Exercise goal: Skip any pictures. Repeat the data exactly, from its first line through the line that holds "money every year.", both included.

Dataset excerpts:

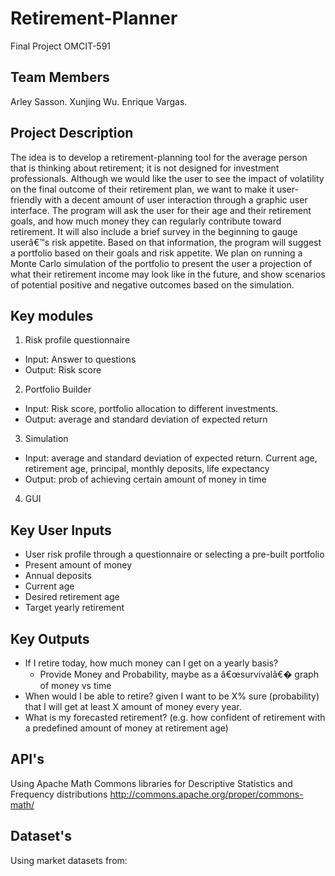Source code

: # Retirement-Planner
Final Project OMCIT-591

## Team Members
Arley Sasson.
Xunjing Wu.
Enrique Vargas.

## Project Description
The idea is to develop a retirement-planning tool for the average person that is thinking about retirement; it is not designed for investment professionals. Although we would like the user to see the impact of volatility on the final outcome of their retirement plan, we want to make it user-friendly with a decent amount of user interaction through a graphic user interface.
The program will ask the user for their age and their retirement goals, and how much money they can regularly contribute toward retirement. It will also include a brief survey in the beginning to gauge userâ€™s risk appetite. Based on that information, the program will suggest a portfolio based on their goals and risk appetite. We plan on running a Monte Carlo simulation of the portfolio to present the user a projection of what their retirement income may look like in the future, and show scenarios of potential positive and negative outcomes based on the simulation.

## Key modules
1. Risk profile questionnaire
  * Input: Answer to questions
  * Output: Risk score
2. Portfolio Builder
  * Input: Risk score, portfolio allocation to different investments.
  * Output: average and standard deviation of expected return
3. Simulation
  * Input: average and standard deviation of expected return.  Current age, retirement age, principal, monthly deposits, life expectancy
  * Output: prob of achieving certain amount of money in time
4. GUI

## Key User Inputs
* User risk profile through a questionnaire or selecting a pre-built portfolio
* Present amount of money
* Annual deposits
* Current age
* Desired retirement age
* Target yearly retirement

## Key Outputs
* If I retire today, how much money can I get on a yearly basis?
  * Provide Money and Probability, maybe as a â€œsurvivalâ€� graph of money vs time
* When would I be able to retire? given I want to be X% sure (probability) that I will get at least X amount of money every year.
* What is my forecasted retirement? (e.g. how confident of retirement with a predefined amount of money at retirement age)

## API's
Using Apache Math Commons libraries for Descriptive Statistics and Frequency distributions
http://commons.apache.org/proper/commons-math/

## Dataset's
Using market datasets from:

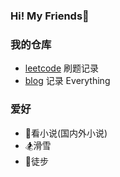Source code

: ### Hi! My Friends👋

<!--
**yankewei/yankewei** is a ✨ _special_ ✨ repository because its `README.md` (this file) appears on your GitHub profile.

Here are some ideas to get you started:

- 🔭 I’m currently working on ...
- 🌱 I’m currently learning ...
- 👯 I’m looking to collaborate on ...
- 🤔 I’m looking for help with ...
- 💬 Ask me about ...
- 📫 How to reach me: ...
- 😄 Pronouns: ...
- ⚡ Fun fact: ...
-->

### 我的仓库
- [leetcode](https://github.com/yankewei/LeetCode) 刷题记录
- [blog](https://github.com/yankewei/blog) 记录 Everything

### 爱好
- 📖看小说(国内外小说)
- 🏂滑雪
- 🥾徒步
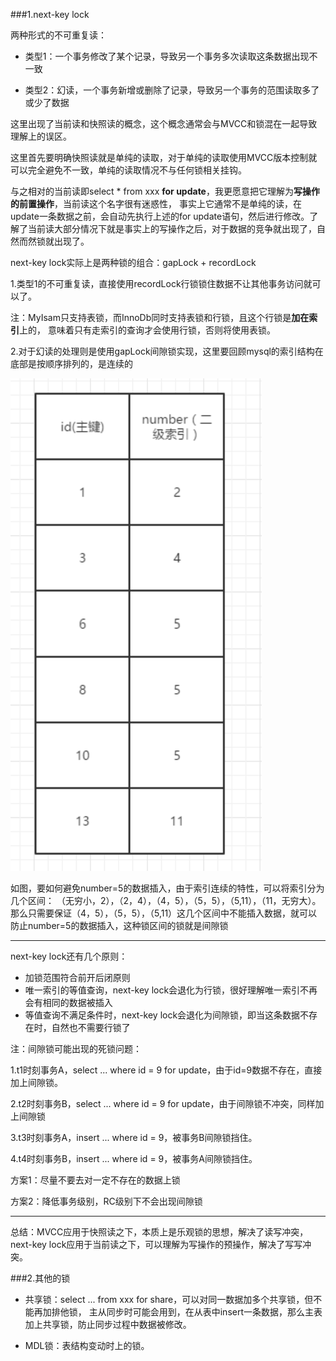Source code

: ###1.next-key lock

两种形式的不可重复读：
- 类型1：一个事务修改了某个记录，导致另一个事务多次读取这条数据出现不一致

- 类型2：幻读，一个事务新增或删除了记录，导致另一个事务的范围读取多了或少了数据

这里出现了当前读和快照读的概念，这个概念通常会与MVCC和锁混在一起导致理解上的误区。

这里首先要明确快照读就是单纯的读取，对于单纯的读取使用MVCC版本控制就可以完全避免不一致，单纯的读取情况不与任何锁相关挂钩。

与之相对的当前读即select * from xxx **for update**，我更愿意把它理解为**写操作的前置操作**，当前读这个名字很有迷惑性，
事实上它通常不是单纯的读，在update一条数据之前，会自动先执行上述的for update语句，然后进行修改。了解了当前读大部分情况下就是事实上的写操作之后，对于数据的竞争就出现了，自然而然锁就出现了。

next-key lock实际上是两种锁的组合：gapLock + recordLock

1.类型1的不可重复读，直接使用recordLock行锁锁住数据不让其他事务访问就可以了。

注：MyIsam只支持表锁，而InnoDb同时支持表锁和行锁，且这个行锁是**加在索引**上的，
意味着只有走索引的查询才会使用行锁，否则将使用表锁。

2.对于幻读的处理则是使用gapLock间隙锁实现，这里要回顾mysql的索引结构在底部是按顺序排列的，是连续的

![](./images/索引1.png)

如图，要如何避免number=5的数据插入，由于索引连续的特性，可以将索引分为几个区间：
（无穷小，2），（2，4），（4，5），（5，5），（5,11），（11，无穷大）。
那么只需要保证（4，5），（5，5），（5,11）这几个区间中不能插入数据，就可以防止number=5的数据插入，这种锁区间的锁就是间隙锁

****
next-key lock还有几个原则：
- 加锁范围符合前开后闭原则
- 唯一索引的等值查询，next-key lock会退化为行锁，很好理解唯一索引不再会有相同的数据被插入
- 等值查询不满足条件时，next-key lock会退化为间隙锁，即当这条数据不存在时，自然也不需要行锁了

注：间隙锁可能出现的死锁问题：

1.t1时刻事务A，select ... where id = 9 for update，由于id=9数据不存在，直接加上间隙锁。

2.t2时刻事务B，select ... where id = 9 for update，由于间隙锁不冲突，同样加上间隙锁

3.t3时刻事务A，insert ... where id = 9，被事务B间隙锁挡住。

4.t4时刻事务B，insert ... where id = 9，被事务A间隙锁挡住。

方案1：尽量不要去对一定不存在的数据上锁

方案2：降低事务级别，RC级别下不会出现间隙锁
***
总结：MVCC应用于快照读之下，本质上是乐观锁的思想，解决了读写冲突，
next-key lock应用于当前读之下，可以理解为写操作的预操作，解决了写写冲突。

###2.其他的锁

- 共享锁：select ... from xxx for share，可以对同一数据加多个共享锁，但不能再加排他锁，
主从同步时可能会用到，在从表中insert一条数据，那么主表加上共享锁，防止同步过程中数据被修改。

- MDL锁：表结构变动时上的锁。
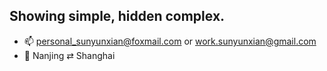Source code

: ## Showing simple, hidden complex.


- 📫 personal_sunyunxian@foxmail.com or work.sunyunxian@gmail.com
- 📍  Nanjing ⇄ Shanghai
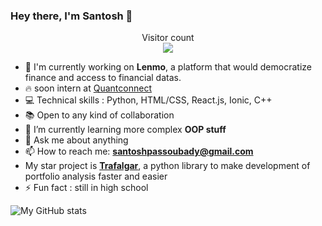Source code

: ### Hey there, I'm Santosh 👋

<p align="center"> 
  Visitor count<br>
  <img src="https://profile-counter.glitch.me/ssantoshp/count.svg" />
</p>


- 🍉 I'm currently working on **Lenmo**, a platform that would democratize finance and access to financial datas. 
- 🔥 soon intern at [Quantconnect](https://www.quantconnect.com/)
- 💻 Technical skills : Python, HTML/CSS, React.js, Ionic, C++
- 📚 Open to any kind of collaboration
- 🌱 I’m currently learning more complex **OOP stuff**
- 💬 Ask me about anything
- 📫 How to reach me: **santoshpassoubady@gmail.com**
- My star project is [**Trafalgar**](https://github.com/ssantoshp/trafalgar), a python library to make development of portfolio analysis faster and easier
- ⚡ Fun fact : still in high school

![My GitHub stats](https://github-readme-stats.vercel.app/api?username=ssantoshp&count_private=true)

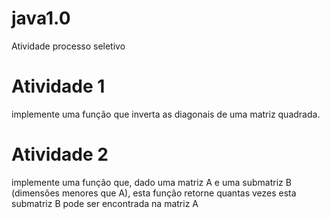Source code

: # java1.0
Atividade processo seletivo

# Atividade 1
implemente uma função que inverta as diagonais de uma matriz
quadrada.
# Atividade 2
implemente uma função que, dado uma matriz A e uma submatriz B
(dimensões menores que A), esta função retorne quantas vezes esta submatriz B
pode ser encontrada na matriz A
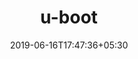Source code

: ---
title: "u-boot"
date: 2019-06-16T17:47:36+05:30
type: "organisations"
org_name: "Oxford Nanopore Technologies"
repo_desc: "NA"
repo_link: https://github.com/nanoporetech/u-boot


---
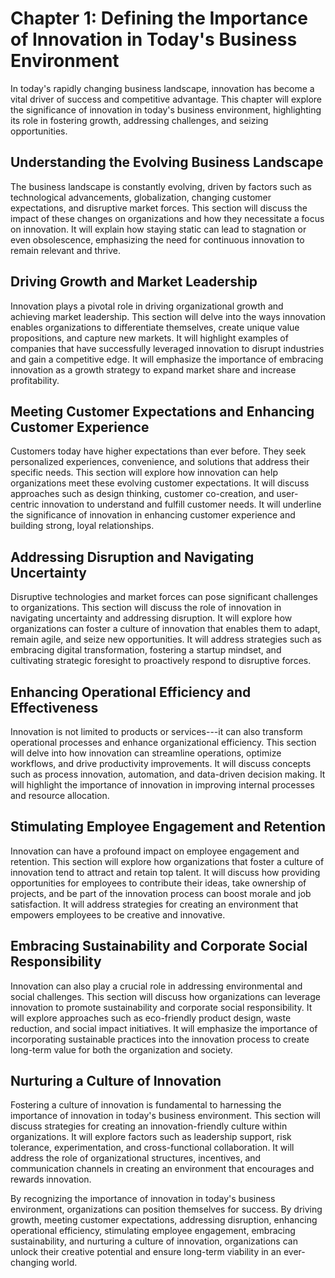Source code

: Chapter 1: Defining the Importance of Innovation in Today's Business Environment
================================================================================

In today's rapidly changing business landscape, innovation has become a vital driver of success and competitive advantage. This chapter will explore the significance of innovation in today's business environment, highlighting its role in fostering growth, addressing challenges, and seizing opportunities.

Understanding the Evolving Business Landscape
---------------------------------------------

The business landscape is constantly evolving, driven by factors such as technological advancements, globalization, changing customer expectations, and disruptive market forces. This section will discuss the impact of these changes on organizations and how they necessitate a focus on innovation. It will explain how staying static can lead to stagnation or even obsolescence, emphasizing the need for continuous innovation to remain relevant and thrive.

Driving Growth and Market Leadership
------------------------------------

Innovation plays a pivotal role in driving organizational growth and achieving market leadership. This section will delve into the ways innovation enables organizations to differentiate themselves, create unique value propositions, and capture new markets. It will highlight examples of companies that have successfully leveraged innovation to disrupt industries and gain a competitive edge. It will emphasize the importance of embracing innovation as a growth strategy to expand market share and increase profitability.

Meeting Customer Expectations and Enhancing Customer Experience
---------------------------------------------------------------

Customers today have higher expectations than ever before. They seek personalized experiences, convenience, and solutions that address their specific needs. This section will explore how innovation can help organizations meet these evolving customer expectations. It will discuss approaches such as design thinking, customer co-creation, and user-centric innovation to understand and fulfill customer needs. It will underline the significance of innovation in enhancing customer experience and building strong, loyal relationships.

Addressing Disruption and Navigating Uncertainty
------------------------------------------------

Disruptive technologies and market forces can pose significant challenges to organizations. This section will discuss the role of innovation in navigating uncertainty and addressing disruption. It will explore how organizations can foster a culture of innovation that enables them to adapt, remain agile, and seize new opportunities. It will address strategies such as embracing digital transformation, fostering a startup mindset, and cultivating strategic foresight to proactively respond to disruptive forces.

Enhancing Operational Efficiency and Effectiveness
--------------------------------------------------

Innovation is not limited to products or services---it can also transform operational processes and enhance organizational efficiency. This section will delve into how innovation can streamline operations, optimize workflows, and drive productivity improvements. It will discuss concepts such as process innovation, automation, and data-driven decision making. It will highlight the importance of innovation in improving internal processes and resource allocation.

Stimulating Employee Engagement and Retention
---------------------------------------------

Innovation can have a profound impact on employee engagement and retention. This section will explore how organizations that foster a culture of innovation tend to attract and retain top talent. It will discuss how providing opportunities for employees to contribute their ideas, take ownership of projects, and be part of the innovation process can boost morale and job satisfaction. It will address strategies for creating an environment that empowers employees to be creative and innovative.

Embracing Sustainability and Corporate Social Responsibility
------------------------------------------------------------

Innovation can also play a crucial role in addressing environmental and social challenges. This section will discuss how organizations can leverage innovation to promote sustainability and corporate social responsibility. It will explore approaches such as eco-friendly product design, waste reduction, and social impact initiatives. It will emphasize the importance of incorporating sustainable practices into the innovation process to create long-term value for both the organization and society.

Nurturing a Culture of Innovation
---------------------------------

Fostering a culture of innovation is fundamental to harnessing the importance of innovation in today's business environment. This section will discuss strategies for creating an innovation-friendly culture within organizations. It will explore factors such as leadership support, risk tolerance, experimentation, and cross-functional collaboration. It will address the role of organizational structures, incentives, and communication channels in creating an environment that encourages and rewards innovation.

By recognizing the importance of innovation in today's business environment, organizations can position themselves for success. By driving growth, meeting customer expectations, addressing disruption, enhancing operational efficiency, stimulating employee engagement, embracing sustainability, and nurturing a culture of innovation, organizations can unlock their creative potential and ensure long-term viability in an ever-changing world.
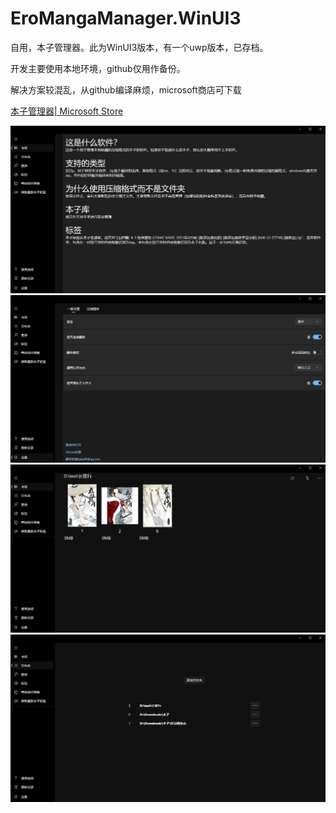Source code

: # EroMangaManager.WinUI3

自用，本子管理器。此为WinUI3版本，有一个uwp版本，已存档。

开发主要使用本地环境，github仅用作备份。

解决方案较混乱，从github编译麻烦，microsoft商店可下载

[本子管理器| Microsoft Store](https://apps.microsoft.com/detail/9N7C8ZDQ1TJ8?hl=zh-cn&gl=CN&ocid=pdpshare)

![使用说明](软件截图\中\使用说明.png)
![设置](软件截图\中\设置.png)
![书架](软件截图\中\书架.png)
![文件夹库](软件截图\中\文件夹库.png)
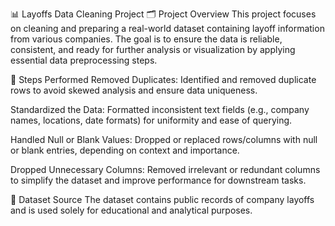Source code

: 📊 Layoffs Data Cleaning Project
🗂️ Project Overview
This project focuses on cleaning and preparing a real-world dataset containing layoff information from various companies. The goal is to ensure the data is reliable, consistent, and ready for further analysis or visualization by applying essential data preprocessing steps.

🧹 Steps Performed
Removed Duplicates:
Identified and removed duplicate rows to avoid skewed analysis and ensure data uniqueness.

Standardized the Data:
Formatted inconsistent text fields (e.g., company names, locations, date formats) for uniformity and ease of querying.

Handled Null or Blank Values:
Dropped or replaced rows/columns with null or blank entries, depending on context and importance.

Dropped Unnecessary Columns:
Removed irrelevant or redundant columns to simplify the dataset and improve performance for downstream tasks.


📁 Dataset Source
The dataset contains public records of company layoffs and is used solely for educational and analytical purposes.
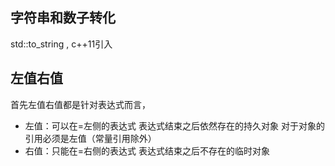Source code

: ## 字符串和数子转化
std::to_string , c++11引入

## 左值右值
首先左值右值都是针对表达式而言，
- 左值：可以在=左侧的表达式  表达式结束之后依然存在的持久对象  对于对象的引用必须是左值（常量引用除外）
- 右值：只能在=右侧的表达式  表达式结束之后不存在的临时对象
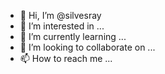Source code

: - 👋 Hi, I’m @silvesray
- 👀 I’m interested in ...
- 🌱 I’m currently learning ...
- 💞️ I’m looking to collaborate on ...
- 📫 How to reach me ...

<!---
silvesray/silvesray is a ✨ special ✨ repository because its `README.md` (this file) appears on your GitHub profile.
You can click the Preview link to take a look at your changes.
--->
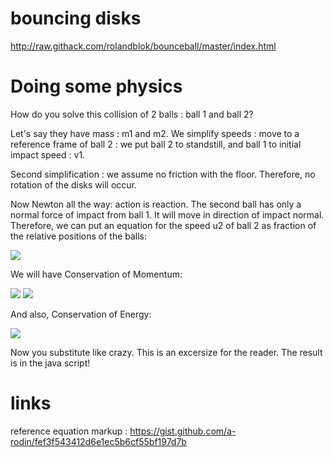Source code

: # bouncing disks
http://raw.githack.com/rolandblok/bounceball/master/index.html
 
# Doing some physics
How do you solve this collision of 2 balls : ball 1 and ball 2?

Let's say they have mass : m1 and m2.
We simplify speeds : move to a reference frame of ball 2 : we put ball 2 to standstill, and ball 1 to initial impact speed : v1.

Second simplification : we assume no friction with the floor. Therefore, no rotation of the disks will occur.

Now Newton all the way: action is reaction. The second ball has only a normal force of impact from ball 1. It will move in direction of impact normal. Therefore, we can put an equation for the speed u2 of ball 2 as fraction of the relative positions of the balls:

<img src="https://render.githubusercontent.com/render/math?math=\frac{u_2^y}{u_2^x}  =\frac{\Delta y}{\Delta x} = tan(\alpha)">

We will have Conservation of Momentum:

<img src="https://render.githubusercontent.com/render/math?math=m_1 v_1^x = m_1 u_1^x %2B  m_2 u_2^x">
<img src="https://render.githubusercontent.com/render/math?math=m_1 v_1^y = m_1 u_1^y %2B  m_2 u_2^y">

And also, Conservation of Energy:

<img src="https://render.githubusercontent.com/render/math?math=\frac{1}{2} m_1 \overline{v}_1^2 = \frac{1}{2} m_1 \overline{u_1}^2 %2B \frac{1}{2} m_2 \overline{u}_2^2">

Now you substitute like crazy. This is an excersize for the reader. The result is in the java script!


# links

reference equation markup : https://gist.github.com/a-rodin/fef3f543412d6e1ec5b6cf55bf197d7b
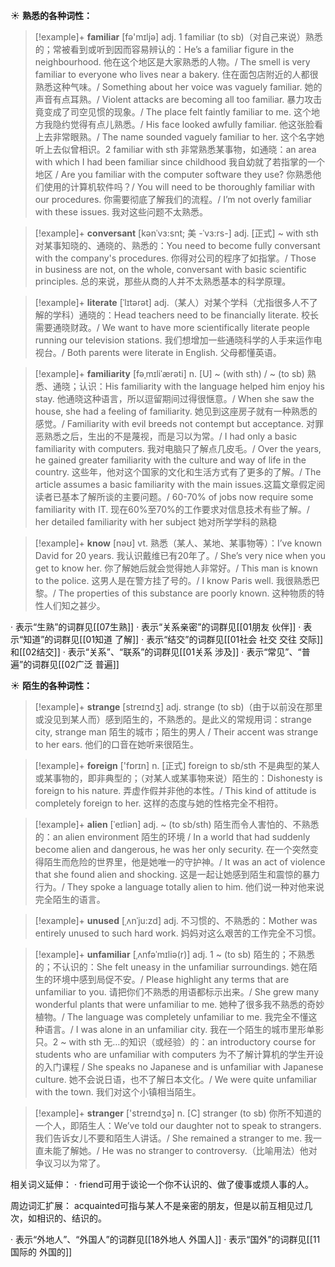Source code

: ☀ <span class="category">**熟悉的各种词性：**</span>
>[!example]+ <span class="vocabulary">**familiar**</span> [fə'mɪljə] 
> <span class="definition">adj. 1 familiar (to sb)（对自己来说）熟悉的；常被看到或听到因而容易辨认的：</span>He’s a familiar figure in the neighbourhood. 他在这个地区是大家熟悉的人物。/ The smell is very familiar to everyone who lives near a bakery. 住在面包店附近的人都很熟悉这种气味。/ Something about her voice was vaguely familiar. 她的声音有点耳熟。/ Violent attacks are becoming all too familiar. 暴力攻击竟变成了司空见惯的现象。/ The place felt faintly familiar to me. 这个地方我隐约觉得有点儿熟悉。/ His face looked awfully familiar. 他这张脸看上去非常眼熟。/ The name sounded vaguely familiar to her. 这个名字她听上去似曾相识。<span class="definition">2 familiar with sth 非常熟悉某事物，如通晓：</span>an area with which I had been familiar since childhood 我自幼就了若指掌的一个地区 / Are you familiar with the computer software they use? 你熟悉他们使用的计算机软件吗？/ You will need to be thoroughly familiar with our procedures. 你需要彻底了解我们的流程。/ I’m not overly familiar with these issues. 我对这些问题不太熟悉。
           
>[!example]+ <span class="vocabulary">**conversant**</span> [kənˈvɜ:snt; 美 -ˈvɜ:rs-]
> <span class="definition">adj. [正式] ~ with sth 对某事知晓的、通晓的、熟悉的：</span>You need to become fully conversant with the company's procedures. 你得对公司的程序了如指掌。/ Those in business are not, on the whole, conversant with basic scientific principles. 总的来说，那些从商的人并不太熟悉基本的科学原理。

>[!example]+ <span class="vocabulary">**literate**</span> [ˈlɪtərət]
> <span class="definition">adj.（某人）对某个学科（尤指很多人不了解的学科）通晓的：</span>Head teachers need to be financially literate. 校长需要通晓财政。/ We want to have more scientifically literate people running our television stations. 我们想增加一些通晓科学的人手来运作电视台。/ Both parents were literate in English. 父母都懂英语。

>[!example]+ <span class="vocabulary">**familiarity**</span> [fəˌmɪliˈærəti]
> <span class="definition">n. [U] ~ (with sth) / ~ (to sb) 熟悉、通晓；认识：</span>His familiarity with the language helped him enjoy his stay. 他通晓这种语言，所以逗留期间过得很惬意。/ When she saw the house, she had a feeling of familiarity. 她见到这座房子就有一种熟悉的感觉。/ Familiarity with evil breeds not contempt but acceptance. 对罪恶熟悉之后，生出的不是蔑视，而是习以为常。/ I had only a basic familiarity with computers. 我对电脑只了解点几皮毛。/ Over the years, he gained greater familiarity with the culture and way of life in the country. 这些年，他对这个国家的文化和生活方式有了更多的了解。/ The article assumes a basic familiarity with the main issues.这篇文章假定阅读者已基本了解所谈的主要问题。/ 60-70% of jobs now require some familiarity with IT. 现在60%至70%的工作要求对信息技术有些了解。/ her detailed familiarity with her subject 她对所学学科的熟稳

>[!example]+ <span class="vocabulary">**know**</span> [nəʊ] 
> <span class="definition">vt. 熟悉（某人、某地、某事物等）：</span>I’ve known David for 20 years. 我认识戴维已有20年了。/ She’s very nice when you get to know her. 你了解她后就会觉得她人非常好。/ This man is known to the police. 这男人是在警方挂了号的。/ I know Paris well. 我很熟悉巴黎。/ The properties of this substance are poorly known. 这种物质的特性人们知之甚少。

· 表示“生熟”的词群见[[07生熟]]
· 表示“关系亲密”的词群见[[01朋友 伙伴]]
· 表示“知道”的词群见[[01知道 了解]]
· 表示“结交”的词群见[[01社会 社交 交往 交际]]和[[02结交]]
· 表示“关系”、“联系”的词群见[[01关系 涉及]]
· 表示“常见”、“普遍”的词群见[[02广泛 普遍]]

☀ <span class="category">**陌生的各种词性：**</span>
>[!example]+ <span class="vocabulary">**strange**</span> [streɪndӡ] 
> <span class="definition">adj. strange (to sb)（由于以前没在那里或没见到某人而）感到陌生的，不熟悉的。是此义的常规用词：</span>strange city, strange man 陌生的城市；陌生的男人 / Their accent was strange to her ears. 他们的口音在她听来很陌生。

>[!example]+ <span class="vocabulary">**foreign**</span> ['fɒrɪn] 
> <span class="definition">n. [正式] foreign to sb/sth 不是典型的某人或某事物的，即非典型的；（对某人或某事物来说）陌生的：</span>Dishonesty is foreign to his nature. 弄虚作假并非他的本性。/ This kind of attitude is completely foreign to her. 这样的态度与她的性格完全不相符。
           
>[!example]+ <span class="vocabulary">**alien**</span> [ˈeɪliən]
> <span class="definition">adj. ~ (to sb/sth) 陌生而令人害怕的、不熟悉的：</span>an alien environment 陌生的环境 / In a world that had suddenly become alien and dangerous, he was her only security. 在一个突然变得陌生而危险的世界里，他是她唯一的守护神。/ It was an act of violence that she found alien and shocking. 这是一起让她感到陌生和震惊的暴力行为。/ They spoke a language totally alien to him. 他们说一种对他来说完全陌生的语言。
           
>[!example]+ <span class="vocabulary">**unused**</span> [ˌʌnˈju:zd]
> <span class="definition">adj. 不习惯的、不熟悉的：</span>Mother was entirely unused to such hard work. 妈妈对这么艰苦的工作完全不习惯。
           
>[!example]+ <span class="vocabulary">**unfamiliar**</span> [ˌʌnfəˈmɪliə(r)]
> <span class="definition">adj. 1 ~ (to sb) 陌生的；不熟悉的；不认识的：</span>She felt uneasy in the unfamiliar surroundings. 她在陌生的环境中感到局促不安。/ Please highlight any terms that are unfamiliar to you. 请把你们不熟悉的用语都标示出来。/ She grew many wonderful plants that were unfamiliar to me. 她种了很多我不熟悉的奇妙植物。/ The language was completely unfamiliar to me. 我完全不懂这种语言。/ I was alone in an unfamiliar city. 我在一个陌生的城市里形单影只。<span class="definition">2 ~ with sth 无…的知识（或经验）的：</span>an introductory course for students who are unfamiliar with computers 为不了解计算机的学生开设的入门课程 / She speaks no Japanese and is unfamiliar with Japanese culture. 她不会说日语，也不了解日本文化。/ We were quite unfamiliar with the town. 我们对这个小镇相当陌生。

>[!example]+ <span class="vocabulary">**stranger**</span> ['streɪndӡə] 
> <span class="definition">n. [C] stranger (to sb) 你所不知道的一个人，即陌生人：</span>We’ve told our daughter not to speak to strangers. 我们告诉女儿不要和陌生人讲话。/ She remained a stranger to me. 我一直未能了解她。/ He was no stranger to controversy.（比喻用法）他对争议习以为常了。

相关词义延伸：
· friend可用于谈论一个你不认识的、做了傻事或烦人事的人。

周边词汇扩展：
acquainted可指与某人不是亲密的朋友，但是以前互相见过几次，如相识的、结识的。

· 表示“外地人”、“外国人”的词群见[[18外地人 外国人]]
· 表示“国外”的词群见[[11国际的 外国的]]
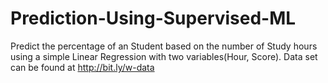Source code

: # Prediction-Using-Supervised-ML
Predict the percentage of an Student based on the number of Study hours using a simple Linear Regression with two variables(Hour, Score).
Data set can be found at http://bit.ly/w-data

Task response:
Source code

: # Retirement-Planner
Final Project OMCIT-591

## Team Members
Arley Sasson.
Xunjing Wu.
Enrique Vargas.

## Project Description
The idea is to develop a retirement-planning tool for the average person that is thinking about retirement; it is not designed for investment professionals. Although we would like the user to see the impact of volatility on the final outcome of their retirement plan, we want to make it user-friendly with a decent amount of user interaction through a graphic user interface.
The program will ask the user for their age and their retirement goals, and how much money they can regularly contribute toward retirement. It will also include a brief survey in the beginning to gauge userâ€™s risk appetite. Based on that information, the program will suggest a portfolio based on their goals and risk appetite. We plan on running a Monte Carlo simulation of the portfolio to present the user a projection of what their retirement income may look like in the future, and show scenarios of potential positive and negative outcomes based on the simulation.

## Key modules
1. Risk profile questionnaire
  * Input: Answer to questions
  * Output: Risk score
2. Portfolio Builder
  * Input: Risk score, portfolio allocation to different investments.
  * Output: average and standard deviation of expected return
3. Simulation
  * Input: average and standard deviation of expected return.  Current age, retirement age, principal, monthly deposits, life expectancy
  * Output: prob of achieving certain amount of money in time
4. GUI

## Key User Inputs
* User risk profile through a questionnaire or selecting a pre-built portfolio
* Present amount of money
* Annual deposits
* Current age
* Desired retirement age
* Target yearly retirement

## Key Outputs
* If I retire today, how much money can I get on a yearly basis?
  * Provide Money and Probability, maybe as a â€œsurvivalâ€� graph of money vs time
* When would I be able to retire? given I want to be X% sure (probability) that I will get at least X amount of money every year.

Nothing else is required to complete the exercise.